# WA State Ultra High Speed Transportation Study



## TrackWalker (Dec 19, 2017)

http://www.wsdot.wa.gov/publications/fulltext/LegReports//17-19/UltraHighSpeedGroundTransportation.pdf


----------



## Green Maned Lion (Dec 19, 2017)

I must say I think this is not going to be a likely near term thing.


----------



## dlagrua (Dec 21, 2017)

Nice report. We can only wonder what that cost the taxpayer. IMO, we will see high speed commuter rail in the near future. As the population grows, there will be more people that travel from the suburbs into the major cities for work. Providing a fast way to commute is in our future. I also believe that the private railroads will get into this business as there is only so far that you can go with freight. As pipelines replace the oil trains this scenario may become more likely..


----------



## cirdan (Dec 21, 2017)

dlagrua said:


> Nice report. We can only wonder what that cost the taxpayer. IMO, we will see high speed commuter rail in the near future. As the population grows, there will be more people that travel from the suburbs into the major cities for work. Providing a fast way to commute is in our future. I also believe that the private railroads will get into this business as there is only so far that you can go with freight. As pipelines replace the oil trains this scenario may become more likely..


We still need to see what impact self-driving trucks will have on freight railroads, especially such sectors as containers and piggy back where the railroad's advantage lies in personnel productivity rather than actual simplicity.

With maybe certain situational exceptions, building up a high-density and high-capacity commuter rail system is going to be very capital intensive. I don't think today's freight railroads are going to be first in line to do that.
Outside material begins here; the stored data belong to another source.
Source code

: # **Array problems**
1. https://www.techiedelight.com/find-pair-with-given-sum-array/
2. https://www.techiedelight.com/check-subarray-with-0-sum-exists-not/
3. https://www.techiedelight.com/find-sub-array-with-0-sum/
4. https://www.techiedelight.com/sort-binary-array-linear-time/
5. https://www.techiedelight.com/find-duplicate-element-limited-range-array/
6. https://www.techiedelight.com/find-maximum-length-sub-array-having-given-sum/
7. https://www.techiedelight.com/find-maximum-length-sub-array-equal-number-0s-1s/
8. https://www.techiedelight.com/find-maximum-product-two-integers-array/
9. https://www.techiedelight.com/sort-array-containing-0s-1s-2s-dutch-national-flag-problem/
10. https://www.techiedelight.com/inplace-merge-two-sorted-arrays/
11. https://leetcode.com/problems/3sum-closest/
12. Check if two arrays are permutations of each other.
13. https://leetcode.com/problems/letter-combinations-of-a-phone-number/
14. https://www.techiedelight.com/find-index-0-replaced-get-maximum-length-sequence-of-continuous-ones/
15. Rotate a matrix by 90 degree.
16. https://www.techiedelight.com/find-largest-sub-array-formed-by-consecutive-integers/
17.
Rather it's going to take a lot of tax money and thus will probably be government owned.


----------



## DSS&A (Mar 22, 2018)

The Vancouver to Seattle HSR route has secured funding from British Columbia and the State of Washington for an in-depth feasibility study.

https://www.railwayage.com/passenger/b-c-help-fund-hsr-study-linking-canada-pnw/


----------



## me_little_me (Mar 23, 2018)

DSS&A said:


> The Vancouver to Seattle HSR route has secured funding from British Columbia and the State of Washington for an in-depth feasibility study.
> 
> https://www.railwayage.com/passenger/b-c-help-fund-hsr-study-linking-canada-pnw/


If every rail study resulted in a rail system, this country would have more rail/mile than anywhere else.

Instead, we have more studies/mile.


----------